Friday, June 5, 2009
More Aqueductista Stuff
Here's a new Aqueductista link: Fantasy Magazine has reprinted E.C. Myers' Dear Superman, which originally appeared in Talking Back: Epistolary Fantasies, ed. L. Timmel Duchamp, (#11 in the Conversation Pieces series).
I've also seen some reviews in print publications, for which I have no links:
In her column, carrying the title "The Uses of Disenchantment" in the Aug/Sept Magazine of Fantasy and Science Fiction, Elizabeth Hand reviews Ursula K. Le Guin's Cheek by Jowl at length. Actually,Hand does more than review Cheek by Jowl; after praising its "centerpiece," "the long marvelous title essay on animals in children's literature," she launches into a set of interesting, disgruntled reflections on all that Le Guin has "to answer for"-- which she sums up as: "What irks me is the gentrification of fantasy [I'm a middle-aged bobo, therefore irked by gentrification in all its forms], which has grown so all-encompassing that I impatiently await Martha Stewart's contribution to the genre." Hand laments that the "self-referential, recursive nature of so much contemporary fantasy literature has made it increasingly difficult for a writer to deliver that grace note [the "take your breath away" note "found only in the greatest kind of fantasy"], without its sounding like it's already been winded on someone else's ivory horn. Our marvels have grown commonplace. Fairy fruit's available at Costco now, and Whole Foods."
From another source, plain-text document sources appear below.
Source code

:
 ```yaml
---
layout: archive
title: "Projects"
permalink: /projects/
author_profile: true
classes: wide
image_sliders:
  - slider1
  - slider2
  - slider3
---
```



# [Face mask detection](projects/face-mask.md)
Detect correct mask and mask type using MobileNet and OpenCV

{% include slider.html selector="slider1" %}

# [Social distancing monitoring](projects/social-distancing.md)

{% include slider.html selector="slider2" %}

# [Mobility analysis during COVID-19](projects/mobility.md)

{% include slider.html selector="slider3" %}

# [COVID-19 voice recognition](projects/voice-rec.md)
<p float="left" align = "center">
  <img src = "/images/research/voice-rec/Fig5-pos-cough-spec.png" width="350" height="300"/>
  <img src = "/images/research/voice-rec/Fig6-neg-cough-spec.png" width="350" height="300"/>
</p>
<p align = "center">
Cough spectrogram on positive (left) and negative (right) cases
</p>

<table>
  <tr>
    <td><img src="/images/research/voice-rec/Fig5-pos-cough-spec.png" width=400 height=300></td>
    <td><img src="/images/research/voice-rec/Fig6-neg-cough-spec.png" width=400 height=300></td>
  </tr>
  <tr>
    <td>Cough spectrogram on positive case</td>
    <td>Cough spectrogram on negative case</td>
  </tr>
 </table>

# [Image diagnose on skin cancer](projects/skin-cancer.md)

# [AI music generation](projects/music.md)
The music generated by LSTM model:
FemSpec Vol. 9 Issue 2 arrived in my mailbox yesterday. It includes some interesting pieces, ranging from Cristy Dwyer's "Queen Lili'uokalani's Imprisonment Quilt: Indomitable Spirits in Protest Cloth" to Robiin McAlllister's essay on a Cuban feminist sf fotonovella by Daina Chaviano, and including lengthy reviews by Janice Bogstad of The WisCon Chronicles Vol. 1 and by Ritch Calvin of De Secretis Mulierum.
Here's Bogstad: "In its mix of writing levels, range of expertise of the interviewers, interviewees, panel transcripts and shorter pieces, this work demonstrates that knowledge can be transmitted at various levels of discourse, underlining the value of events like WisCon and chronicles of those events like this text. . . . I can recommend this book, especially as the chronicle of an event that cannot be repeated: a weekend in time that is also destined to be timeless. While it is neither a fanzine nor a critical work, it is a source document for future scholars of both fandom and the developmental states of feminism and science fiction."
And here's Calvin: "The narrative of De Secretis Mulierum is framed as a letter sent by Jane Pendler to a researcher, Elena, who is examining the relationship of "women in history" and "women who write history" (75). The selected history that a now-aging and -ailing Pendler provides further comments upon and complicates the question of historical accuracy and reliability. What sorts of women's secrets might history hold? What sorts of technologies might reveal them? What kind of evidence counts as evidence? Who might have better access to this information? To what extent do personal and professional ideologies interfere [with and] alter the "science" of history? Duchamp's novella asks profound questions about the limits of our historical knowledge, the socially constructed nature of knowledge, and the gendered and sexual biases therein."
Finally, don't miss the interesting conversation between Matt Cheney and Istvan Csicsery-Ronay on reading in general and reading James Tiptree Jr. Up the Walls of the World in particular.